I have never forgiven her. Nor have I forgotten. But my aunt is part of a system that has learned her many untrue myths about menstruation. She is part of a generation that contributed to the shame that comes with periods today. I always ask myself or others: why can't we treat periods for what they are, natural and part of a woman's body? Why is menstruation blood so shameful? Why is bloodshownon TV in 'action' movie scenes but there are no scenes where women have stained their clothes or sheets with menstruation blood?



I have never really understood it, why adverts for tampons or pads use blue when demonstrating the strength or capability of the product. Really? If you are selling something that I will use to soak up blood why not just use blood to demonstrate it? Stage blood I mean.



It puzzles me, why the blood for periods would be such a bad thing to show when movies that we watch day in day out are flooded with scenes with huge amounts of stage blood. So it's not about the blood color because I used to think it was until I realized they do use ''blood'' in movie scenes and in any other visual which contains blood except when it's about periods.Because any blood that comes from a vagina is shameful right.
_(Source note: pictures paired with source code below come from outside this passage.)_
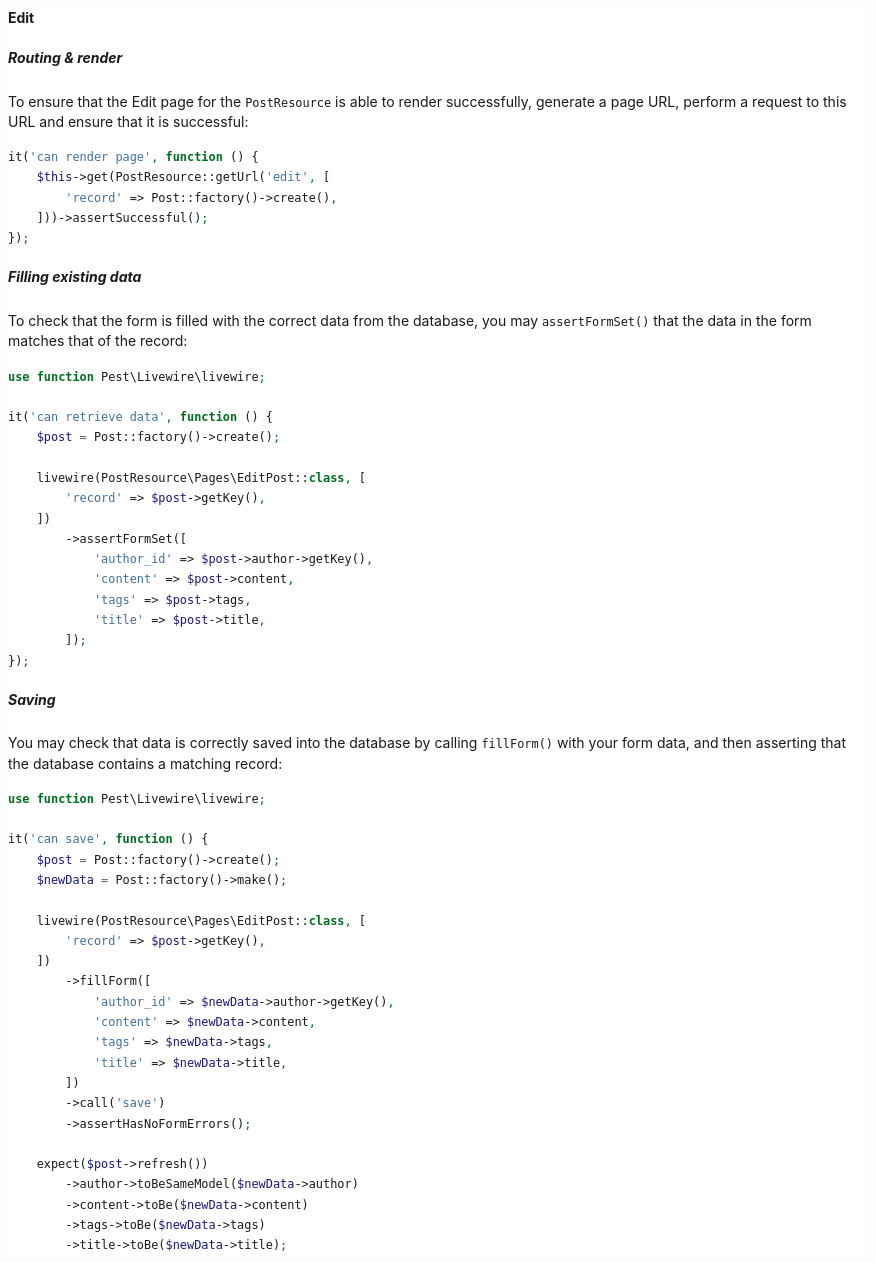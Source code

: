 #### Edit

##### Routing & render

To ensure that the Edit page for the `PostResource` is able to render successfully, generate a page URL, perform a request to this URL and ensure that it is successful:

```php
it('can render page', function () {
    $this->get(PostResource::getUrl('edit', [
        'record' => Post::factory()->create(),
    ]))->assertSuccessful();
});
```

##### Filling existing data

To check that the form is filled with the correct data from the database, you may `assertFormSet()` that the data in the form matches that of the record:

```php
use function Pest\Livewire\livewire;

it('can retrieve data', function () {
    $post = Post::factory()->create();

    livewire(PostResource\Pages\EditPost::class, [
        'record' => $post->getKey(),
    ])
        ->assertFormSet([
            'author_id' => $post->author->getKey(),
            'content' => $post->content,
            'tags' => $post->tags,
            'title' => $post->title,
        ]);
});
```

##### Saving

You may check that data is correctly saved into the database by calling `fillForm()` with your form data, and then asserting that the database contains a matching record:

```php
use function Pest\Livewire\livewire;

it('can save', function () {
    $post = Post::factory()->create();
    $newData = Post::factory()->make();

    livewire(PostResource\Pages\EditPost::class, [
        'record' => $post->getKey(),
    ])
        ->fillForm([
            'author_id' => $newData->author->getKey(),
            'content' => $newData->content,
            'tags' => $newData->tags,
            'title' => $newData->title,
        ])
        ->call('save')
        ->assertHasNoFormErrors();

    expect($post->refresh())
        ->author->toBeSameModel($newData->author)
        ->content->toBe($newData->content)
        ->tags->toBe($newData->tags)
        ->title->toBe($newData->title);
```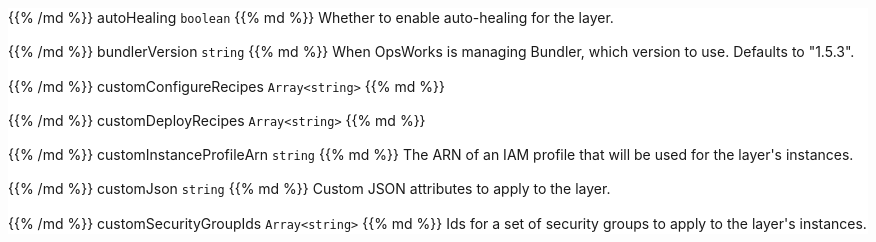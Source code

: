 {{% /md %}}</td>
        </tr>
        <tr>
            <td class="align-top">auto<wbr>Healing</td>
            <td class="align-top"><code>boolean</code></td>
            <td class="align-top">{{% md %}}
Whether to enable auto-healing for the layer.

{{% /md %}}</td>
        </tr>
        <tr>
            <td class="align-top">bundler<wbr>Version</td>
            <td class="align-top"><code>string</code></td>
            <td class="align-top">{{% md %}}
When OpsWorks is managing Bundler, which version to use. Defaults to "1.5.3".

{{% /md %}}</td>
        </tr>
        <tr>
            <td class="align-top">custom<wbr>Configure<wbr>Recipes</td>
            <td class="align-top"><code>Array&lt;<wbr>string<wbr>&gt;</code></td>
            <td class="align-top">{{% md %}}

{{% /md %}}</td>
        </tr>
        <tr>
            <td class="align-top">custom<wbr>Deploy<wbr>Recipes</td>
            <td class="align-top"><code>Array&lt;<wbr>string<wbr>&gt;</code></td>
            <td class="align-top">{{% md %}}

{{% /md %}}</td>
        </tr>
        <tr>
            <td class="align-top">custom<wbr>Instance<wbr>Profile<wbr>Arn</td>
            <td class="align-top"><code>string</code></td>
            <td class="align-top">{{% md %}}
The ARN of an IAM profile that will be used for the layer's instances.

{{% /md %}}</td>
        </tr>
        <tr>
            <td class="align-top">custom<wbr>Json</td>
            <td class="align-top"><code>string</code></td>
            <td class="align-top">{{% md %}}
Custom JSON attributes to apply to the layer.

{{% /md %}}</td>
        </tr>
        <tr>
            <td class="align-top">custom<wbr>Security<wbr>Group<wbr>Ids</td>
            <td class="align-top"><code>Array&lt;<wbr>string<wbr>&gt;</code></td>
            <td class="align-top">{{% md %}}
Ids for a set of security groups to apply to the layer's instances.
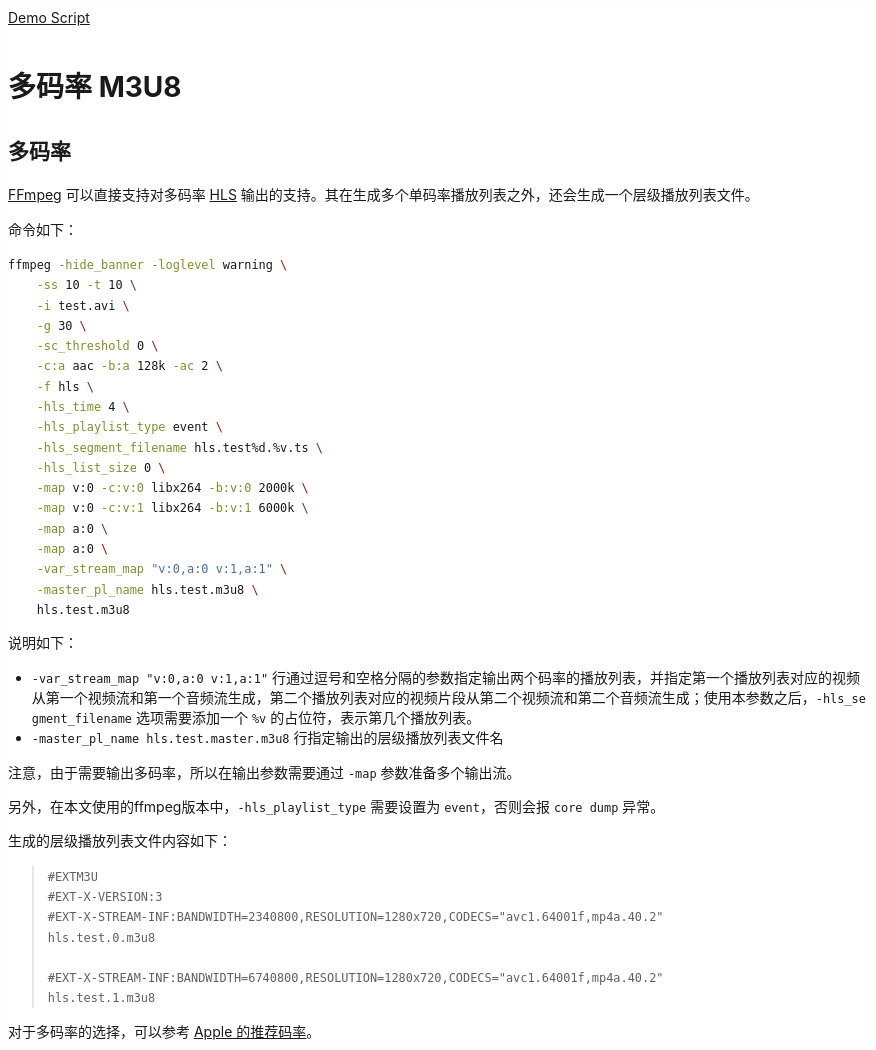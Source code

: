 [Demo Script](m3u8.simple.04.sh)

# 多码率 M3U8

## 多码率

[FFmpeg][ffmpeg] 可以直接支持对多码率 [HLS][hls] 输出的支持。其在生成多个单码率播放列表之外，还会生成一个层级播放列表文件。

命令如下：

```sh
ffmpeg -hide_banner -loglevel warning \
    -ss 10 -t 10 \
    -i test.avi \
    -g 30 \
    -sc_threshold 0 \
    -c:a aac -b:a 128k -ac 2 \
    -f hls \
    -hls_time 4 \
    -hls_playlist_type event \
    -hls_segment_filename hls.test%d.%v.ts \
    -hls_list_size 0 \
    -map v:0 -c:v:0 libx264 -b:v:0 2000k \
    -map v:0 -c:v:1 libx264 -b:v:1 6000k \
    -map a:0 \
    -map a:0 \
    -var_stream_map "v:0,a:0 v:1,a:1" \
    -master_pl_name hls.test.m3u8 \
    hls.test.m3u8
```

说明如下：

- `-var_stream_map "v:0,a:0 v:1,a:1"` 行通过逗号和空格分隔的参数指定输出两个码率的播放列表，并指定第一个播放列表对应的视频从第一个视频流和第一个音频流生成，第二个播放列表对应的视频片段从第二个视频流和第二个音频流生成；使用本参数之后，`-hls_segment_filename` 选项需要添加一个 `%v` 的占位符，表示第几个播放列表。
- `-master_pl_name hls.test.master.m3u8` 行指定输出的层级播放列表文件名

注意，由于需要输出多码率，所以在输出参数需要通过 `-map` 参数准备多个输出流。

另外，在本文使用的ffmpeg版本中，`-hls_playlist_type` 需要设置为 `event`，否则会报 `core dump` 异常。

生成的层级播放列表文件内容如下：

> ```
> #EXTM3U
> #EXT-X-VERSION:3
> #EXT-X-STREAM-INF:BANDWIDTH=2340800,RESOLUTION=1280x720,CODECS="avc1.64001f,mp4a.40.2"
> hls.test.0.m3u8
>
> #EXT-X-STREAM-INF:BANDWIDTH=6740800,RESOLUTION=1280x720,CODECS="avc1.64001f,mp4a.40.2"
> hls.test.1.m3u8
> ```

对于多码率的选择，可以参考 [Apple 的推荐码率](https://developer.apple.com/documentation/http_live_streaming/hls_authoring_specification_for_apple_devices)。


[ffmpeg]: http://ffmpeg.org/ "FFmpeg A complete, cross-platform solution to record, convert and stream audio and video."
[hls]: https://tools.ietf.org/html/draft-pantos-http-live-streaming-06 "HTTP Live Streaming draft-pantos-http-live-streaming-06"
[ffmpeg_segment_muxer]: http://ffmpeg.org/ffmpeg-formats.html#segment_002c-stream_005fsegment_002c-ssegment
[ffmpeg_hls_muxer]: http://ffmpeg.org/ffmpeg-formats.html#hls-2
[format_ts]: https://en.wikipedia.org/wiki/MPEG_transport_stream "MPEG transport stream"
[format_m3u8]: https://en.wikipedia.org/wiki/M3U "M3U"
It's dirty, it's not something to be seen or acknowledged.



By using blue water and pretending that women menstruate in blue, the media encourages stigma and myths around menstruation. The sentiments that society has regarding menstruation mostly varies from disgusting to shameful.



In my village when a woman is menstruating she is discouraged from cooking for people (as if cooking for people was not a burden enough already) or, as I have mentioned already, from entering sacred shrines of worship or traditional ceremonies because during that time she is regarded as 'unpure'.



And the media is complicit in perpetuating these myths. The images we see in the media inform our opinions on life as well as knowledge on certain issues.



The word menstruation is visibly absent in news stories and I am yet to see a movie in which they show a woman going through the paces of menstruation. They will create sex scenes and even vomiting scenes but menstruation is disgusting?



In order to have an informed and balanced opinionon menstruation, we need to start having a balanced and truthful conversation now. And we can start by calling it what it just is: periods or menstruation. And next, we create images that depict the realities of menstruation using colors that are representative of those realities.



*This story is one of the many stories that I have lived, which I strive to tell as much as I can here but hope my upcoming memoir,Dreams of a Common Girl: The Triumphant Journey to The Top, will tell exhaustively.